Cait Findlay 2 May 2017
Image Credit: ALEXANDRE BOUE

There’s a book of essays by Michael Chabon called Maps and Legends: Reading and Writing along the Borderlands. In this book, Chabon pays homage to genre fiction, and states that the divisions imposed on fiction, particularly by critics, that would separate ‘literary’ from ‘genre’ fiction (for example, science fiction or fantasy) are purely arbitrary and convenient. When a ‘genre’ book is good enough it ceases to be genre and it passes to the realm of ‘fiction’, both in the collective cultural mind and, more palpably, in bookshops.

Without a doubt, this same phenomenon can be said to occur in what we nowadays call ‘Young Adult’ fiction, whatever that means. Now, I should point out that Young Adult sections in bookshops have appeared relatively recently. When I was a child, and even a teenager (I left that state about 6 years ago), there might be a children’s section that covered everything from colouring books to what is now considered Young Adult. This section has since become more and more divided, indicating what age the people reading specific books should be, or, potentially more accurately, indicating what books should be bought for people of a certain age by adults who don’t really enjoy reading.

I have perused Young Adult sections many times, as a guilty pleasure, because I cannot completely ignore the temptation of teenage angst and plot-driven writing that usually populates these shelves. But it has been a long time since I bought a book from a YA section. And yet, I have not stopped buying books for younger friends and relatives. But I don’t pick them up from the YA section. The reason is pretty simple: good books for young people are not in the YA section. They populate the bookshelves on the children’s section – in the case of Harry Potter, for example – or, more commonly, they sit comfortably alongside the rest of what is considered literary fiction. I’m speaking, of course, of books such as Midnight Children, or The Catcher in the Rye, or To Kill a Mockingbird, to mention just a few well known books that I read as a young adult.

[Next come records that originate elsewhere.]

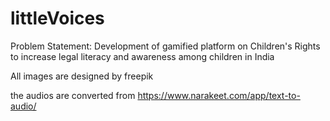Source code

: # littleVoices
Problem Statement: Development of gamified platform on Children's Rights to increase legal literacy and awareness among children in India




All images are designed by freepik

the audios are converted from https://www.narakeet.com/app/text-to-audio/
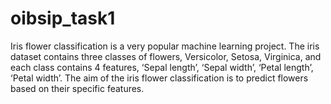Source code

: # oibsip_task1
Iris flower classification is a very popular machine learning project. The iris dataset contains three classes of flowers, Versicolor, Setosa, Virginica, and each class contains 4 features, ‘Sepal length’, ‘Sepal width’, ‘Petal length’, ‘Petal width’. The aim of the iris flower classification is to predict flowers based on their specific features.
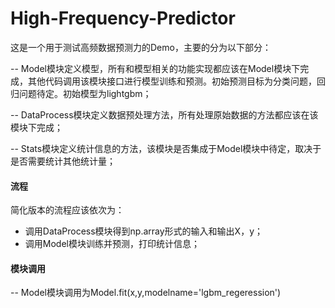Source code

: # High-Frequency-Predictor

这是一个用于测试高频数据预测力的Demo，主要的分为以下部分：

-- Model模块定义模型，所有和模型相关的功能实现都应该在Model模块下完成，其他代码调用该模块接口进行模型训练和预测。初始预测目标为分类问题，回归问题待定。初始模型为lightgbm；

-- DataProcess模块定义数据预处理方法，所有处理原始数据的方法都应该在该模块下完成；

-- Stats模块定义统计信息的方法，该模块是否集成于Model模块中待定，取决于是否需要统计其他统计量；

#### 流程

简化版本的流程应该依次为：

- 调用DataProcess模块得到np.array形式的输入和输出X，y；
- 调用Model模块训练并预测，打印统计信息；

#### 模块调用

-- Model模块调用为Model.fit(x,y,modelname='lgbm_regeression')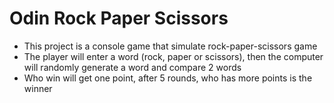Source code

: # Odin Rock Paper Scissors
- This project is a console game that simulate rock-paper-scissors game
- The player will enter a word (rock, paper or scissors), then the computer will randomly generate a word and compare 2 words
- Who win will get one point, after 5 rounds, who has more points is the winner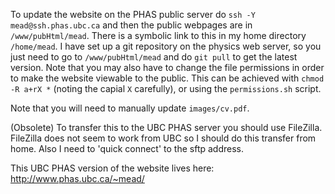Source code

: To update the website on the PHAS public server do `ssh -Y mead@ssh.phas.ubc.ca` and then the public webpages are in `/www/pubHtml/mead`. There is a symbolic link to this in my home directory `/home/mead`. I have set up a git repository on the physics web server, so you just need to go to `/www/pubHtml/mead` and do `git pull` to get the latest version. Note that you may also have to change the file permissions in order to make the website viewable to the public. This can be achieved with `chmod -R a+rX *` (noting the capial `X` carefully), or using the `permissions.sh` script.

Note that you will need to manually update `images/cv.pdf`.

(Obsolete) To transfer this to the UBC PHAS server you should use FileZilla. FileZilla does not seem to work from UBC so I should do this transfer from home. Also I need to 'quick connect' to the sftp address.

This UBC PHAS version of the website lives here: http://www.phas.ubc.ca/~mead/
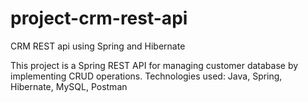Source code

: # project-crm-rest-api
CRM REST api using Spring and Hibernate

This project is a Spring REST API for managing customer database by implementing CRUD operations.
Technologies used: Java, Spring, Hibernate, MySQL, Postman
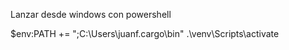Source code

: Lanzar desde windows con powershell

$env:PATH += ";C:\Users\juanf\.cargo\bin"
.\venv\Scripts\activate
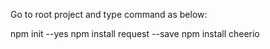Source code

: Go to root project and type command as below:

npm init --yes
npm install request --save
npm install cheerio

The Young Adult section, in fact, coalesces two ideas that I despise: the first, that if a book is good enough, it’s a classic and becomes ‘real’ fiction. The second one, which hurts me personally, is the idea that children, teenagers, and young adults cannot appreciate good literature. That good literature is for adults, or that it’s ‘too hard’ for younger people. I especially hate this idea when a lot of what is written for ‘young adults’ is not just bad literature but often carries stereotypes, depicts awful relationships, and shows worlds where people are quite simply not good.

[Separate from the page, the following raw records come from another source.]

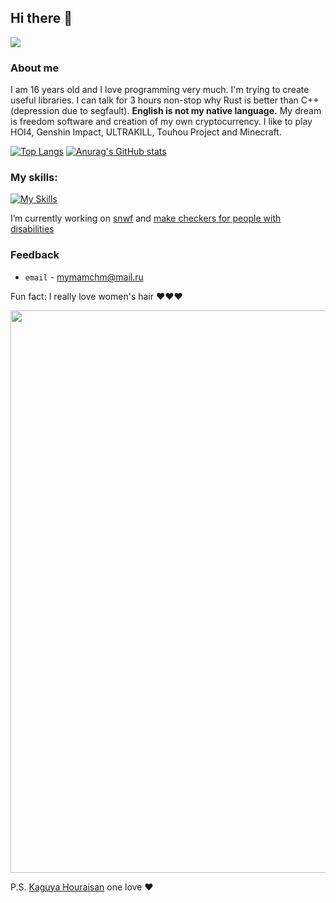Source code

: ## Hi there 👋
![](https://www.codewars.com/users/CryptoGladi/badges/large)

### About me

I am 16 years old and I love programming very much. I'm trying to create useful libraries. I can talk for 3 hours non-stop why Rust is better than C++ (depression due to segfault). **English is not my native language.** My dream is freedom software and creation of my own cryptocurrency. I like to play HOI4, Genshin Impact, ULTRAKILL, Touhou Project and Minecraft.

[![Top Langs](https://github-readme-stats.vercel.app/api/top-langs/?username=CryptoGladi&theme=tokyonight)](https://github.com/anuraghazra/github-readme-stats) [![Anurag's GitHub stats](https://github-readme-stats.vercel.app/api?username=CryptoGladi&theme=tokyonight)](https://github.com/anuraghazra/github-readme-stats)

### My skills:

[![My Skills](https://skillicons.dev/icons?i=cpp,c,rust,linux,docker,mysql,neovim,vscode,bsd,cmake,md,git,discord,gtk,gitlab,github,githubactions,qt,sqlite&theme=dark)](https://skillicons.dev)

I’m currently working on [snwf](https://github.com/CryptoGladi/snwf) and [make checkers for people with disabilities](https://github.com/CryptoGladi/led-chess)

### Feedback

* `email` - mymamchm@mail.ru

Fun fact: I really love women's hair ❤️❤️❤️

<img src="https://user-images.githubusercontent.com/116446344/215345253-a003f139-c3d0-45a1-b20b-c470f6408e8f.png" width="650" height="900">

P.S. [Kaguya Houraisan](https://en.touhouwiki.net/wiki/Kaguya_Houraisan) one love ❤️

<!--
**CryptoGladi/CryptoGladi** is a ✨ _special_ ✨ repository because its `README.md` (this file) appears on your GitHub profile.

Here are some ideas to get you started:

- 🔭 I’m currently working on ...
- 🌱 I’m currently learning ...
- 👯 I’m looking to collaborate on ...
- 🤔 I’m looking for help with ...
- 💬 Ask me about ...
- 📫 How to reach me: ...
- 😄 Pronouns: ...
- ⚡ Fun fact: ...
-->
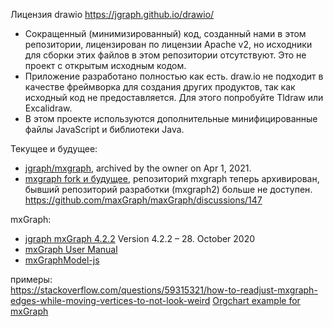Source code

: Лицензия drawio https://jgraph.github.io/drawio/  
- Сокращенный (минимизированный) код, созданный нами в этом репозитории, лицензирован по лицензии Apache v2, но исходники для сборки этих файлов в этом репозитории отсутствуют. Это не проект с открытым исходным кодом.
- Приложение разработано полностью как есть. draw.io не подходит в качестве фреймворка для создания других продуктов, так как исходный код не предоставляется. Для этого попробуйте Tldraw или Excalidraw.
- В этом проекте используются дополнительные минифицированные файлы JavaScript и библиотеки Java. 

Текущее и будущее:  
- [jgraph/mxgraph](https://github.com/jgraph/mxgraph), archived by the owner on Apr 1, 2021.    
- [mxgraph fork и будущее](https://github.com/typed-mxgraph/typed-mxgraph/issues/12), репозиторий mxgraph теперь архивирован, бывший репозиторий разработки (mxgraph2) больше не доступен.
https://github.com/maxGraph/maxGraph/discussions/147

mxGraph:  
- [jgraph mxGraph 4.2.2](https://jgraph.github.io/mxgraph/) Version 4.2.2 – 28. October 2020  
- [mxGraph User Manual](https://jgraph.github.io/mxgraph/docs/manual.html)   
- [mxGraphModel-js](https://jgraph.github.io/mxgraph/docs/js-api/files/model/mxGraphModel-js.html)  

примеры:  
https://stackoverflow.com/questions/59315321/how-to-readjust-mxgraph-edges-while-moving-vertices-to-not-look-weird
[Orgchart example for mxGraph](https://git.miem.hse.ru/aaovchinnikov/alg_vis/-/blob/60c41567363af5d21420916dca5bfd46efcb9dc8/mxgraph-4.0.6/javascript/examples/orgchart.html)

There’s nothing wrong with any of these things individually when they are depicted knowingly, but most of the time these books aren’t critical, but glorifying. How many young adult books are about mean teenage girls? How many about boys becoming warriors or heroes and getting the girl at the end? How many, being about these topics, have no depth, no originality, no point? How many have driven ‘Young Adults’ away from reading?

It may sound like I hate YA fiction. I don’t. Some of my favourite books are coming of age stories. Some of my favourite books are about children or teenagers, and I admire any writer who can make a child seem real on the page. But these books more often than not end up out of the YA section, because they are good books – not just for children, but for anyone. Young adults, just like anyone else, deserve brilliant books.